If a port is TAGGED and is a member of a VLAN then tagged traffic which is routed over this port is unaltered. These will be ports on the switch connected to devices which DO understand tagging and what to do with it.
So, take my very simple network :
1) Nothing understands tagging apart from the Switch and Untangle
2) Therefor the TRUNK port connected from the Switch to Untangle needs to be TAGGED for the additional VLANS, otherwise the tags would be stripped off by the switch and Untangle would think they were from the main untagged LAN
3) Any ports not connected to Untangle need to be UNTAGGED because those devices do not understand tagging.
4) Any untagged VLAN ports need a PVID assignment so that traffic they receive can be tagged with the appropiate VLAN ID before being routed to untangle.
These are what I believe to be some misconceptions (some of which I had when I started this process)
1) Tagged ports add the tag of the VLAN they are members to traffic they receive. This is not the case. If the port is Tagged it means it will not alter any tags it sees.
2) Untagged ports don't do anything. This is not the case. Untagged ports will remove tags from traffic before forwarding.
[Bracing for Flames] Like I said at the start, this is my understanding of how this all words, and I am more than happy to be corrected.
PS. As an experiment I did try all possible combinations of tagged and untagged ports with the only effect being to stop everything working with particular arrangements of ports consistent with what I described above.
You won't get any flames from me, because to be honest all of this goes up in smoke as soon as you change vendors. In my experience there is Cisco, and other large vendors way of doing things... and then there's the China junk way, which is on all of the less expensive equipment. The latter is backwards... but typically if you have something configured incorrectly layer 2 doesn't work, so layer 3 doesn't work. This doesn't create a unidirectional communications problem, it's always a bidirectional problem.
Which is why I'm leaning away from the VLAN configuration being your issue. That is, unless you've got something very wrong, which is why you have to walk through each interface one at a time and map where things are going, and make sure things are actually going there.
This is mostly correct. The monkey wrench is your default VLAN1. The default VLAN is always passed through a trunk untagged. So you can set your trunk port to be a tagged or untagged member of VLAN1 and it will still pass as untagged. Because of this I prefer to not use the default VLAN at my house. This way all the traffic going into Untangle is tagged. I even disable the trunk interface into Untangle (yes you can disable the interface and the sub-interfaces which you set the VLANs up on will still work in Untangle).
But that being said, the way you have described your setup sounds correct. Maybe some screen shots of your Untangle network setup could help out here?
I have a ticket in with support for this, so rather than post endless screen shots of my network config, I think the support team can just login and take a look around....
TAlso, sky-knight, I believe that PVID's are use to tag frames as they enter the port not leave it, eg. traffic coming from a device that does not understand VLAN tagging needs to be tagged when it comes into the port, and not when its going from the port to the device.

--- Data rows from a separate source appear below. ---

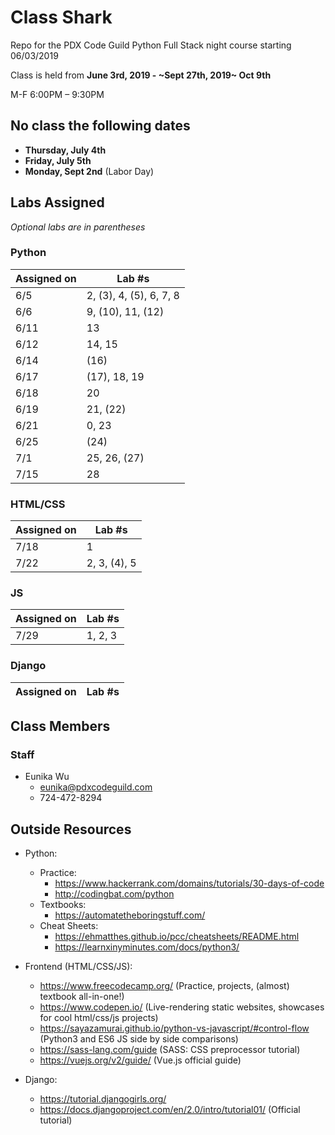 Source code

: # Class Shark
Repo for the PDX Code Guild Python Full Stack night course starting 06/03/2019

Class is held from **June 3rd, 2019 - ~Sept 27th, 2019~ Oct 9th**

M-F 6:00PM – 9:30PM

## No class the following dates
- **Thursday, July 4th**
- **Friday, July 5th**
- **Monday, Sept 2nd** (Labor Day)

## Labs Assigned
*Optional labs are in parentheses*

### Python 
| Assigned on | Lab \#s |
| ------------- | ---- |
| 6/5 | 2, (3), 4, (5), 6, 7, 8 |
| 6/6 | 9, (10), 11, (12) |
| 6/11 | 13 |
| 6/12 | 14, 15 |
| 6/14 | (16) |
| 6/17 | (17), 18, 19 |
| 6/18 | 20 |
| 6/19 | 21, (22) |
| 6/21 | 0, 23 |
| 6/25 | (24) |
| 7/1 | 25, 26, (27) |
| 7/15 | 28 |


### HTML/CSS 
| Assigned on | Lab \#s |
| ------------- | ---- |
| 7/18 | 1 |
| 7/22 | 2, 3, (4), 5 |

### JS
| Assigned on | Lab \#s |
| ------------- | ---- |
| 7/29 | 1, 2, 3 |


### Django
| Assigned on | Lab \#s |
| ------------- | ---- |


## Class Members

### Staff
- Eunika Wu
    - eunika@pdxcodeguild.com
    - 724-472-8294
        
## Outside Resources
- Python: 
    - Practice:
        - https://www.hackerrank.com/domains/tutorials/30-days-of-code 
        - http://codingbat.com/python
    - Textbooks:
        - https://automatetheboringstuff.com/
    - Cheat Sheets:
        - https://ehmatthes.github.io/pcc/cheatsheets/README.html
        - https://learnxinyminutes.com/docs/python3/
        
- Frontend (HTML/CSS/JS):
    - https://www.freecodecamp.org/ (Practice, projects, (almost) textbook all-in-one!)
    - https://www.codepen.io/ (Live-rendering static websites, showcases for cool html/css/js projects)
    - https://sayazamurai.github.io/python-vs-javascript/#control-flow (Python3 and ES6 JS side by side comparisons)
    - https://sass-lang.com/guide (SASS: CSS preprocessor tutorial)
    - https://vuejs.org/v2/guide/ (Vue.js official guide)
    
- Django:
    - https://tutorial.djangogirls.org/
    - https://docs.djangoproject.com/en/2.0/intro/tutorial01/ (Official tutorial)
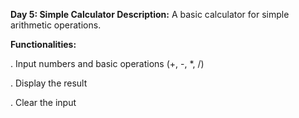 **Day 5: Simple Calculator
Description:** A basic calculator for simple arithmetic operations.

**Functionalities:**

. Input numbers and basic operations (+, -, *, /)


. Display the result


. Clear the input
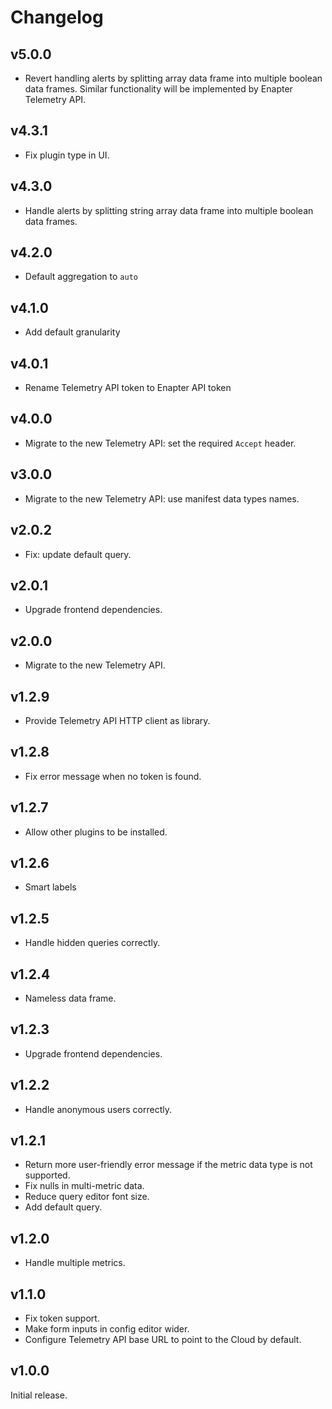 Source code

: # Changelog

## v5.0.0

- Revert handling alerts by splitting array data frame into multiple boolean
  data frames. Similar functionality will be implemented by Enapter Telemetry
  API.

## v4.3.1

- Fix plugin type in UI.

## v4.3.0

- Handle alerts by splitting string array data frame into multiple boolean data
  frames.

## v4.2.0

- Default aggregation to `auto`

## v4.1.0

- Add default granularity

## v4.0.1

- Rename Telemetry API token to Enapter API token

## v4.0.0

- Migrate to the new Telemetry API: set the required `Accept` header.

## v3.0.0

- Migrate to the new Telemetry API: use manifest data types names.

## v2.0.2

- Fix: update default query.

## v2.0.1

- Upgrade frontend dependencies.

## v2.0.0

- Migrate to the new Telemetry API.

## v1.2.9

- Provide Telemetry API HTTP client as library.

## v1.2.8

- Fix error message when no token is found.

## v1.2.7

- Allow other plugins to be installed.

## v1.2.6

- Smart labels

## v1.2.5

- Handle hidden queries correctly.

## v1.2.4

- Nameless data frame.

## v1.2.3

- Upgrade frontend dependencies.

## v1.2.2

- Handle anonymous users correctly.

## v1.2.1

- Return more user-friendly error message if the metric data type is not
  supported.
- Fix nulls in multi-metric data.
- Reduce query editor font size.
- Add default query.

## v1.2.0

- Handle multiple metrics.

## v1.1.0

- Fix token support.
- Make form inputs in config editor wider.
- Configure Telemetry API base URL to point to the Cloud by default.

## v1.0.0

Initial release.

Here is how I have my Netgear switch setup. Untangle is connected to to port 1. VLAN device is on port 16.
Attachment 9256
You are correct, but I've had switches use the PVID configuration to determine the default tag associated with frames leaving the port too. The Cisco standard is to use that setting to determine what VLAN to put untagged traffic on as it enters the port.
As I said before, some switches are backwards, PVID is in, and VLAN TAG is out.
But again I don't think that's your problem because if layer 2 was goofed up, nothing would work on the misconfigured port.